I asked her if she planned to return to Vancouver at the end of all her travels and she said, yes, it's got the best combination of all the things that make a city livable to be found in Canada. In North America, I corrected her — having lived in a handful of US cities, I know of only one that would easily trump Vancouver — but, I added, there's nothing that could make me want to live there again the way things are now.

She looked at me, unexpectedly serious. "These damned Americans." She shook her head, "I can't believe how badly they've screwed things up..." I nodded, mirroring her seriousness. I wasn't sure if she meant financially, environmentally, karmically or in terms of squandering the good will of the rest of the world but it didn't really matter. The tone of her voice seemed to encompass all those things and more. "I try to tell people, especially young people," she continued, "just enjoy your time... who knows what kind of a future we'll have?"

I agreed, joining her in a quick, cathartic rant as our shared history flashed through my mind — half a dozen conversations over two years, Friday afternoons with plastic cups of wine in our hands, trading political theories and comparing the ideologies of the 60s with those of the 90s — then I hugged her lightly, wishing her luck and good weather.

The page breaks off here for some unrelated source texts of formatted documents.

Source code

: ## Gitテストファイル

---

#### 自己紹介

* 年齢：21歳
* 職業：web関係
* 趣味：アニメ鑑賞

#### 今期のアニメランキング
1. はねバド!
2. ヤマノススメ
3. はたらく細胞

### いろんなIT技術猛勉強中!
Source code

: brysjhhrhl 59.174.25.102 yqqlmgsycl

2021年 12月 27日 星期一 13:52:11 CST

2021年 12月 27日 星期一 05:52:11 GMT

It was the kind of conversation that usually leaves me in tears, struggling to regain composure and continue about my day as if everything was normal but for some reason, after she walked away, I just sat staring through my computer screen thinking about how it was very possible I might never see her again. Thinking about how that very thought was just like the future no one knows about; an apocalyptic weight that hovers just out of view but so close you fear breathing in too deeply.


click here for permalink March 24, 2008

In another "thank god I don't have cable" moment, I've been reading enough news online this past week to know that Barack Obama's friend the Reverend Jeremiah Wright has been the main course in the latest television news feeding frenzy. So, all the networks have been dutifully replaying and rehashing the same 8-second sound bites from the Reverend's supposedly "inflammatory" sermons — and, honestly, I think "fiery" is the word they're looking for (I mean, geez, you'd think these media types had never been to a black church service before!).

Well, this morning someone (thank you, Erikka of Brave New Films) saw fit to upload the long version, a 10-minute clip from a sermon given shortly after September 11, 2001. It's also been posted on YouTube along with several others. Now that I've seen it, I am really glad I don't have to watch the corporate network archorpuppets acting out their scripted histrionics and pretending to be all offended in the name of white people.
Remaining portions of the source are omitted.